Bruce thanked Detective Draccon for her concern, but a rumble of doubt lingered in the back of his mind.
What if Madeleine was confiding in him?
And as Draccon searched for his paperwork, Bruce reached for the document showing Madeleine’s profile. He quietly rolled it up and tucked it into the inner pocket of his jacket. He needed to get to the bottom of this girl’s mysteries; he needed to get all the information he could. And he needed to do it without the police looking over his shoulder.
The next day, when Alfred dropped Bruce off at the entrance circle of WayneTech’s new labs, Bruce felt exhausted. His dreams had been a mess—prison halls bathed in bloody light, stairs that led down into darkness, a girl curled up tight in her inmate uniform, a menacing figure looming over him. He had dreamed of his hand against the glass, of Madeleine’s hand pressed against the opposite side, and of her telling him to be careful.

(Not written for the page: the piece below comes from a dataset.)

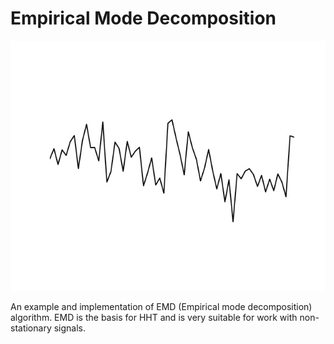 # Empirical Mode Decomposition

<img src="https://github.com/nebojsa55/Empirical-Mode-Decomposition/blob/master/doc/emd_gif.gif" width="600" height="400"/>

An example and implementation of EMD (Empirical mode decomposition) algorithm. EMD is the basis for HHT and is very suitable for work with non-stationary signals.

“You seem tired,” Lucius said as he greeted him by the entrance. He was dressed all in white today, the color a striking contrast against his black skin.
Bruce gave his mentor a smile as he fell into step with him. “Thanks. You look great, too,” he replied.
Lucius let out a chuckle. “Glad your time at Arkham’s coming to an end soon.”
Had Bruce already been at Arkham for so long? The dirty buckets of water and the menial labor would soon be far behind him, but so would the strange, secretive, brilliant girl locked away in the basement level, the seeming holder of information on the Nightwalkers.
“We’ve been hard at work perfecting the smallest details,” Lucius was saying as they cut through the main lobby. The mention of Bruce’s name snapped him out of his reprieve. He looked at Lucius as the man pressed a hand against the monitor at one end of a set of sliding glass doors, then waited as Bruce did the same. Two researchers offered them each a white coat and a pair of goggles. “If Gotham City is to use our technology as a part of their security and justice system, we’ll need to make sure everything feels foolproof. The citizens need to have full faith in us, as does the city council.” He looked at Bruce. “As do you.”
Heading down one of the lab’s corridors, Bruce felt a sense of déjà vu. He had walked these halls with his father back when Lucius was still an intern; now it felt oddly natural that Lucius would do the same with Bruce to help him learn the ropes. Thomas Wayne’s work could be seen everywhere in Wayne Industries—and especially here, in the experimental labs, Bruce could tell that the sleek lines of the halls and architecture were directly influenced by the discerning eye of his father.
At last, they stopped before a set of metal double doors stretching from the floor right up to the ceiling. Bruce straightened in anticipation. He had been to other parts of the building dozens of times—but these doors led into the prototype factory. The last time he was in here, he was a child, and his father was still alive.
Lucius grinned over his shoulder at Bruce while one of the other researchers typed a code into a panel beside the doorway. The panel beeped, turning green, and they walked inside.
The room looked even larger than Bruce remembered. A metal lattice of beams crisscrossed the ceiling, the space lit up by hundreds—thousands—of lights. Around them loomed objects of all shapes and sizes: several remodeled and fully customized Humvees, encased with dark metal plates and shielded tires; sheets of razor-thin metal erected one after another in a grid; an entire row of metal racks, each one holding what looked like arm cannons that belonged in science fiction. While one of the researchers asked Lucius a question, Bruce browsed the racks, picking up a few items and inspecting them.